On the plus side, the interior is very large. You see, the Germans knew that we Americans were becoming a bit on the large side, so they had to make the interior very large. Backseat legroom felt like the best out of anything in its class. There was plenty of elbow room. The trunk is also absurdly large. Sadly, the seats were still a little hard and weren’t that comfy for my hour and a half drive. Maybe I’ve just been spoiled by Volvo seats though. The pattern on the black cloth was also just a little busy.
Base model blues were found here. 115 HP is what you get out of the 2.0 litre inline 4 engine. Mated with a six speed automatic transmission, 0-60 times were at least 12 seconds if not longer. I get the 2.slow jokes now. Mashing the pedal was the only way to achieve this as well. This made a terrible noise. This car made me miss my Civic.
On the highway, once I reached 70 MPH, that was about it. On a downhill bit, I reached 85 which involved mashing the throttle an hearing the engine rev endlessly without any movement on the speedometer. I do not think this car could hit 100 MPH. You would be smarter and better off splurging and getting the 2.5 inline 5 cylinder engine instead.
This may be one of those “your results may vary” things but on my over 50,000 mile example, the brakes were not good. It has drums all around. The pedal was pure mush and had no linear feel at all.
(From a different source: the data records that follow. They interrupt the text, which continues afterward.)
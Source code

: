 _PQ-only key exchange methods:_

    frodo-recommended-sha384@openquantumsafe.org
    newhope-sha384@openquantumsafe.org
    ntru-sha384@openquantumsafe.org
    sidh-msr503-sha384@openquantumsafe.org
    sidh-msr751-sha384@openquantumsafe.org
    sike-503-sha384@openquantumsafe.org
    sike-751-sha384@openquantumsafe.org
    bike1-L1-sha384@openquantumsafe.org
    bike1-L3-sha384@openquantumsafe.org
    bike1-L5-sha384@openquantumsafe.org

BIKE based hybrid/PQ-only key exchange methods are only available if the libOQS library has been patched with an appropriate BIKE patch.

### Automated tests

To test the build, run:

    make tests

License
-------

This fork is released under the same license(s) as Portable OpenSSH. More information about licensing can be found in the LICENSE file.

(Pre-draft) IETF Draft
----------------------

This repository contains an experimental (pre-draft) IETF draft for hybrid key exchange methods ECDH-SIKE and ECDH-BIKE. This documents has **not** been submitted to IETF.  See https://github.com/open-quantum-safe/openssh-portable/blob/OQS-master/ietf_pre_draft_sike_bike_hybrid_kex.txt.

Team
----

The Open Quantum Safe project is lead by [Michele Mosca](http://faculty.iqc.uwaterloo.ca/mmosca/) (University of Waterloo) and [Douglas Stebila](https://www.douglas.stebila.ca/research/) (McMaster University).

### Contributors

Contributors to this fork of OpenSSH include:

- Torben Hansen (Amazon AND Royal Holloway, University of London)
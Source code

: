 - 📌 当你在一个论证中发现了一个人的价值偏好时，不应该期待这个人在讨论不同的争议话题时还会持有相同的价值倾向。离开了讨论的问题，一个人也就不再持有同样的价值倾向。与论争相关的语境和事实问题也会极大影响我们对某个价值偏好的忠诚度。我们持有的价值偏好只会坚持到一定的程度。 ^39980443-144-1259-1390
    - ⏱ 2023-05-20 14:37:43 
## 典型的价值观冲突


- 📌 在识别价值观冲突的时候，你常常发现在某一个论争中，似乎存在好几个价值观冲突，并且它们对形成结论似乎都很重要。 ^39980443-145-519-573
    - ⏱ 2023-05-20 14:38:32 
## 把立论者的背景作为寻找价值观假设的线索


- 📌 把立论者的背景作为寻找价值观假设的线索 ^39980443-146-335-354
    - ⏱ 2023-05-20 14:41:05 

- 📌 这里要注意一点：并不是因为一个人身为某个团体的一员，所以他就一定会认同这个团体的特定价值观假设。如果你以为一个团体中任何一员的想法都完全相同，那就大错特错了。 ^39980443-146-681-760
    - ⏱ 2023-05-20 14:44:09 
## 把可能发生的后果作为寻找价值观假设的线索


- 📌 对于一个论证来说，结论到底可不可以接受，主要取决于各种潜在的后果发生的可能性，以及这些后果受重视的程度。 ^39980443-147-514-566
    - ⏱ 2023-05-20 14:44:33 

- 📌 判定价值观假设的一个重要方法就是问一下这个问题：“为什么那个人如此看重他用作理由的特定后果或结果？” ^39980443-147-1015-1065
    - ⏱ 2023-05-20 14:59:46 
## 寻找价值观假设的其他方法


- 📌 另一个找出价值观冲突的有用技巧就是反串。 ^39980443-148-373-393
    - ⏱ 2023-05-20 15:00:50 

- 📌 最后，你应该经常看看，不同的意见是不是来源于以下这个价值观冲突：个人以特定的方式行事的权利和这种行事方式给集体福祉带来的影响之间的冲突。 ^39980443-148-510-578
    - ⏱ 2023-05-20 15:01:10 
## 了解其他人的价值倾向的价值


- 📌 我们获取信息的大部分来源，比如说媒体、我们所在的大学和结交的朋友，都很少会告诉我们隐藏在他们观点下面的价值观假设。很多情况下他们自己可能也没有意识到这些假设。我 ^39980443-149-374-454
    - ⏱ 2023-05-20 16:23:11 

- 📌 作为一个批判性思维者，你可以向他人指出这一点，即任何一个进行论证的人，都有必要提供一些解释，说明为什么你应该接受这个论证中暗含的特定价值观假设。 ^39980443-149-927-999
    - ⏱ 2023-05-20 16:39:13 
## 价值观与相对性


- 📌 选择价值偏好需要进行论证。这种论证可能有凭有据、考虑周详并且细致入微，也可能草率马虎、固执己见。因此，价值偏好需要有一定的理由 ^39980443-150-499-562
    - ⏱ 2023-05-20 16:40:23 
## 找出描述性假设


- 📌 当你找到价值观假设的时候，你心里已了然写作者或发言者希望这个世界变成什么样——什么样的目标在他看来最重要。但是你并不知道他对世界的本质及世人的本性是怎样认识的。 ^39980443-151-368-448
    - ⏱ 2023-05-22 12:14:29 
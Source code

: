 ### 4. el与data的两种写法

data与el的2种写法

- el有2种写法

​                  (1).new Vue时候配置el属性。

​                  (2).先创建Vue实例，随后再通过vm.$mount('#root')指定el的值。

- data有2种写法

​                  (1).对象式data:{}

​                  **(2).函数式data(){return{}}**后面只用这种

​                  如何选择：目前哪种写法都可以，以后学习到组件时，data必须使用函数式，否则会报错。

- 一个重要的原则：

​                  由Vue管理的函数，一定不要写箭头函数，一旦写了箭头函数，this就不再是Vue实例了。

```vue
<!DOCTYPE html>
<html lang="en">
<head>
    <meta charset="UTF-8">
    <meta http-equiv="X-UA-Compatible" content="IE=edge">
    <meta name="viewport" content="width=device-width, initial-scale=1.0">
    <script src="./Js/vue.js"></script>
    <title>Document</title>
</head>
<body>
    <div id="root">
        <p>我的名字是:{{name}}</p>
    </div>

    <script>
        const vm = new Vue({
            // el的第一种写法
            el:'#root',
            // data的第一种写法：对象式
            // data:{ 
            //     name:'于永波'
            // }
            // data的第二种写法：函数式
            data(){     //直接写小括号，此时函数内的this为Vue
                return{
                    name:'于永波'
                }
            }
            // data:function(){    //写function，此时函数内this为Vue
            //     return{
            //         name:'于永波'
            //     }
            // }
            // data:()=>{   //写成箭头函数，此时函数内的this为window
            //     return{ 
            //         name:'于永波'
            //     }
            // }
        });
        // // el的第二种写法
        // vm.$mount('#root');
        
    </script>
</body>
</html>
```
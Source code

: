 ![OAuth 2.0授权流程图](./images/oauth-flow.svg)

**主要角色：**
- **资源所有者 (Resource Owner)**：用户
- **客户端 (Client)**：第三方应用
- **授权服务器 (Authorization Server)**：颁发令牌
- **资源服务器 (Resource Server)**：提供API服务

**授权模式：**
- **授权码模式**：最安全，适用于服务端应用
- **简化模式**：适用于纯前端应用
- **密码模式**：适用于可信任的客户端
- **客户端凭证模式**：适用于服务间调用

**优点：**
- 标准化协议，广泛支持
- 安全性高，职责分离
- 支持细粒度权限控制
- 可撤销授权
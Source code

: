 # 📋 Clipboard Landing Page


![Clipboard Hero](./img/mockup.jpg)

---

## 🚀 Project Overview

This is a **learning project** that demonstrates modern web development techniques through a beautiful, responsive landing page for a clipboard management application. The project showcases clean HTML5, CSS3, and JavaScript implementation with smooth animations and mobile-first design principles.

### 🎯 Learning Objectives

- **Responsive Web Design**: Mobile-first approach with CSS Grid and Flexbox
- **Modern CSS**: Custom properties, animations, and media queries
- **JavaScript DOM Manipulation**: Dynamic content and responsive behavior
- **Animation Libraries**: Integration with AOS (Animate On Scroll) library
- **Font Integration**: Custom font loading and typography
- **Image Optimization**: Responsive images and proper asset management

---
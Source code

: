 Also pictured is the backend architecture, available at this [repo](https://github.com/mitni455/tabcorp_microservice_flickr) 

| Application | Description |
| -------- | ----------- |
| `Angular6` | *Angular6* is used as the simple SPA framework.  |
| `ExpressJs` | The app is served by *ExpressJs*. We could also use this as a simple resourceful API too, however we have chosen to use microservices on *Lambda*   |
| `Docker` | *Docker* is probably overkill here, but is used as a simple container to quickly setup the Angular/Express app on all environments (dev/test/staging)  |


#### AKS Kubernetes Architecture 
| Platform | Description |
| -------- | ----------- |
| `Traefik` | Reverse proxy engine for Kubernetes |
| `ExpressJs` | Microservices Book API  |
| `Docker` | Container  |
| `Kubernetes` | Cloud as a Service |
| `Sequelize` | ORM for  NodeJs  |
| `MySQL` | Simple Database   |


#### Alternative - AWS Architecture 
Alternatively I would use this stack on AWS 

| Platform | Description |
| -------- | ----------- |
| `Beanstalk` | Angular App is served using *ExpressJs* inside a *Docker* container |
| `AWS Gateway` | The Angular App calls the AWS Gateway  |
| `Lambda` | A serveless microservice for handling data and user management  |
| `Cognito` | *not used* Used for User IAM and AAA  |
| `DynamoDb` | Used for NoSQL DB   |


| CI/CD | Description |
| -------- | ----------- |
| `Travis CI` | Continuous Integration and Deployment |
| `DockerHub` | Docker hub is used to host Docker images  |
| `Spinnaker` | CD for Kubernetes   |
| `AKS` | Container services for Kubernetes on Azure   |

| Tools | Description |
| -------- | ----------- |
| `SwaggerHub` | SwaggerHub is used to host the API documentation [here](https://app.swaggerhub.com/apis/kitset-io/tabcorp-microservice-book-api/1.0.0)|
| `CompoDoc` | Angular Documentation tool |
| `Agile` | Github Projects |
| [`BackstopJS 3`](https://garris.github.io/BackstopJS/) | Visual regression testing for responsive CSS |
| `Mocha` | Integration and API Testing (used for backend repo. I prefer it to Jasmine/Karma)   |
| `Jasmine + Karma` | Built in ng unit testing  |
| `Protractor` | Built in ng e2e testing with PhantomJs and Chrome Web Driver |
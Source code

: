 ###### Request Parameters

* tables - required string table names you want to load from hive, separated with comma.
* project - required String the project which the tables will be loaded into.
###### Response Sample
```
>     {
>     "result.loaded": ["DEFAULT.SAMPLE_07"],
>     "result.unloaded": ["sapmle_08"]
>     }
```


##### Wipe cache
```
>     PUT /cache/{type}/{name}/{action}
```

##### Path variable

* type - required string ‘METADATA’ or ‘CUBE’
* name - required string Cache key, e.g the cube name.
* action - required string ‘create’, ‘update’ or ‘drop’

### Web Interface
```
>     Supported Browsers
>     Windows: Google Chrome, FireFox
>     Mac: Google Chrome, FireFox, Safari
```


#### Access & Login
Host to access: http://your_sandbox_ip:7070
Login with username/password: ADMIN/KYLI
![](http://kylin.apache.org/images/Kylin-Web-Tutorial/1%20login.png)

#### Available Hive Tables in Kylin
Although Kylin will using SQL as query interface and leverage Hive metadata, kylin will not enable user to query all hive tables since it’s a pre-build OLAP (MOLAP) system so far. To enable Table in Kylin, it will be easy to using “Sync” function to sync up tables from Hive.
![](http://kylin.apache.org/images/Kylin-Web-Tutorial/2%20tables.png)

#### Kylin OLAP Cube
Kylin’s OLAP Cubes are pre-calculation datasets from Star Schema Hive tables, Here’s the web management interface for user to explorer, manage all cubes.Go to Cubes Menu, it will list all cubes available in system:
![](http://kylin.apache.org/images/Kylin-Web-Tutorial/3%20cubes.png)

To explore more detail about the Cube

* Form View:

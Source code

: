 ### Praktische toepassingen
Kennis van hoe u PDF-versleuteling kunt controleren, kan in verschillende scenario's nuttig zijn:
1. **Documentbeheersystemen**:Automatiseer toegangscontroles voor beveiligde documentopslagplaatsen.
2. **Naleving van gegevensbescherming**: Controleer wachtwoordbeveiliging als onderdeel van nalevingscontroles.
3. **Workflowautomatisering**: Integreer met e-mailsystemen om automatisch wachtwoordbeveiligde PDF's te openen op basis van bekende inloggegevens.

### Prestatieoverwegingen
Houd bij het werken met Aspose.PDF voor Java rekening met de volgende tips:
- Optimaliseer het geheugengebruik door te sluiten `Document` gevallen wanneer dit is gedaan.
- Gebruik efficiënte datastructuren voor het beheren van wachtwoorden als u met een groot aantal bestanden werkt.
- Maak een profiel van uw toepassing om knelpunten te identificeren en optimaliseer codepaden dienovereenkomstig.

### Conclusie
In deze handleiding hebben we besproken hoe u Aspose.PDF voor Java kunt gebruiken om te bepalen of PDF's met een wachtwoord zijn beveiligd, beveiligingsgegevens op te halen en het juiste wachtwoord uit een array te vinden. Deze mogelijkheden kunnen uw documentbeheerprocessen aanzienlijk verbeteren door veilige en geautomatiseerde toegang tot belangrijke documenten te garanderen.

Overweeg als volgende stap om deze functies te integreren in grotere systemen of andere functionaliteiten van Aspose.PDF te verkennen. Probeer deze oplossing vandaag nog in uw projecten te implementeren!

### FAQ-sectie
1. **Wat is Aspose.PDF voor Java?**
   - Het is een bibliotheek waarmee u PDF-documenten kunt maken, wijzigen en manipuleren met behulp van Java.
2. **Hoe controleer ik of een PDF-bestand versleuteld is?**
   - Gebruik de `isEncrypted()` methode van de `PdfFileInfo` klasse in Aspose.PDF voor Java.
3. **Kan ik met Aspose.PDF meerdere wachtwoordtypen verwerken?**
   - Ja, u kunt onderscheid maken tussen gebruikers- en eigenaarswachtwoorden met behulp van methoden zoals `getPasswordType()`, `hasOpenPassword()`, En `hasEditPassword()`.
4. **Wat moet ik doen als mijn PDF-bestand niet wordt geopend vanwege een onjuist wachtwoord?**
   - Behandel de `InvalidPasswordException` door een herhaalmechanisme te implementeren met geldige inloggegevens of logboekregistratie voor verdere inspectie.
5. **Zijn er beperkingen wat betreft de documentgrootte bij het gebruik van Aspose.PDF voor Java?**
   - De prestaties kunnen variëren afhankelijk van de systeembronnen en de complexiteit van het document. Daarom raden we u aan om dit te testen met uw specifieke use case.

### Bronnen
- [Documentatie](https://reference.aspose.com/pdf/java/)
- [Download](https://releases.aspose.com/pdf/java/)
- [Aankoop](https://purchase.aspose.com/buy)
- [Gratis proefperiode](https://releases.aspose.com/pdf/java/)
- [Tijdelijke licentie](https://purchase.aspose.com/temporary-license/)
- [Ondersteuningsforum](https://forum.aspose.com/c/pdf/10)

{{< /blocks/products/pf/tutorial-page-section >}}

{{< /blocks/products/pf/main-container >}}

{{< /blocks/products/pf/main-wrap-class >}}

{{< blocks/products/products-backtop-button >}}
There also was what sounded like air in the lines whenever you depressed the pedal. Even on brand new tires, I was not confident in braking distances and just wasn’t thrilled with their response or performance.
The car has a totally new setup for the American market. Gone is the German charm and flair of yesteryear. Body roll is well controlled. I found the ride a little bouncy personally, but some people, especially the average consumer would prefer this. The car uses a torsion beam rear suspension which although cheaper isn’t the worst thing about this car.
I didn’t feel safe going over 50 though because of the vague handling and vibration in the wheel. The suspension isn’t translated well to the steering and leaves a bit to be desired. It feels sort of lifelike and very light. You cannot turn off any of the safety nannies (that would cost money) and therefore it becomes kind of boring. I guess again the average Joe wouldn’t care. But anyone who remotely enjoys a drive or two down a backroad would not have much fun.
For the sake of fuel economy, you get a six speed DSG transmission. This was honestly a surprise to me, considering at the time many of the Jetta’s competition still used a 5 speed automatic. I wish I could say it was a good automatic, but that wouldn’t be easy. Part of the reason why acceleration was so slow was due to the fact that you could never get over 5000 RPM in a gear. It shifted early to try and save fuel. It work great for efficiency and was rather smooth, but for performance it failed.
There is a sport mode. This tries to hold the gears a little longer, but really just makes more annoying engine drones. On the plus side, the manual shift mode is there (unlike a lot of competition) and it does somewhat listen to what you ask of it.
The standard four speaker system is weak. Even messing with the settings didn’t solve a thing. Every song sounded very tinny and quiet. Raising the volume made things hard to understand and felt like the speakers were going to blow out. There was no bass. Some speakers did sound blown already. There was space for an aux cord, which was nice to have. It’s a shame that the speakers couldn’t support it well enough.
The engine always sounded out of breath. It was quite loud inside the cabin as well. I didn’t want to push the car just because I didn’t want to hear the little engine struggle. It made a lot more noise than I expected. Sadly, all that noise went with no go. So it just wasn’t worth it.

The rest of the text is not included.